02.12.2018Lesedauer: 4 Min.
Alleinerziehende Mütter müssen verhältnismäßig oft mit sehr wenig Geld auskommen. (Symbolfoto)Vergrößern des Bildes
Alleinerziehende Mütter müssen verhältnismäßig oft mit sehr wenig Geld auskommen. (Symbolfoto) (Quelle: Nadezhda1906/getty-images-bilder)

Wir haben Leser gefragt, wie es ist, mit sehr wenig Geld auszukommen. Viele alleinerziehende Frauen kämpfen für ihre Kinder, fühlen sich dabei aber oft im Stich gelassen.

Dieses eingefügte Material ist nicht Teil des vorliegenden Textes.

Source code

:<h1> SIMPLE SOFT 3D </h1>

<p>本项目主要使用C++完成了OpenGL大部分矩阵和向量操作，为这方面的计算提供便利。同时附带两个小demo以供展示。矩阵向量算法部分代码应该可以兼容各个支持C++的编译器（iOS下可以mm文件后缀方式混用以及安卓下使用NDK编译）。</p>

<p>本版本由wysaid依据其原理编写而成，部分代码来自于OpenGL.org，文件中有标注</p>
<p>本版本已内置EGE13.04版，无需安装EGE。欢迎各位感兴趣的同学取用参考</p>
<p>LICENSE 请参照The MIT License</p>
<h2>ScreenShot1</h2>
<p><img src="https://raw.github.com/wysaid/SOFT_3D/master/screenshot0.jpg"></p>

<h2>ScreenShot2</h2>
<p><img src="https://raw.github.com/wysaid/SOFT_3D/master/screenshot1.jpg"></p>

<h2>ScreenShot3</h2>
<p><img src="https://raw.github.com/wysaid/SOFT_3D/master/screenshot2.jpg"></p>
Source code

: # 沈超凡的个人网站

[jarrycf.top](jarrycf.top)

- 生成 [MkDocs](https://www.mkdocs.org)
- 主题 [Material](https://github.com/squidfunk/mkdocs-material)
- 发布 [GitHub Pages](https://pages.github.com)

Armut ist ein Problem, das eine große Zahl von Menschen in Deutschland betrifft. Mehr als wir denken, denn viele wissen ihre prekäre Lebenssituation gut zu verstecken. Die Armut ist ihnen unangenehm. Über Geld redet man in Deutschland ohnehin ungern und entsprechend selten. Einige Leser haben uns trotzdem geschildert, wie sie in die Armut geraten sind, wie es ist, mit einem sehr geringen Einkommen leben zu müssen – und teilweise auch, wie sie es geschafft haben, sich aus der Armut herauszukämpfen.

Nichts darf kaputt gehen

Wer uns geschrieben hat, verfügt nicht unbedingt über weniger als 60 Prozent des mittleren Einkommens. Das ist die Grenze, ab der man in Deutschland nach dem meist verwendeten Begriff der relativen Armut, als armutsgefährdet gilt. Wie viel Geld diesen Lesern wirklich zur Verfügung steht, können wir nicht überprüfen. Auch sind die Angaben nicht repräsentativ.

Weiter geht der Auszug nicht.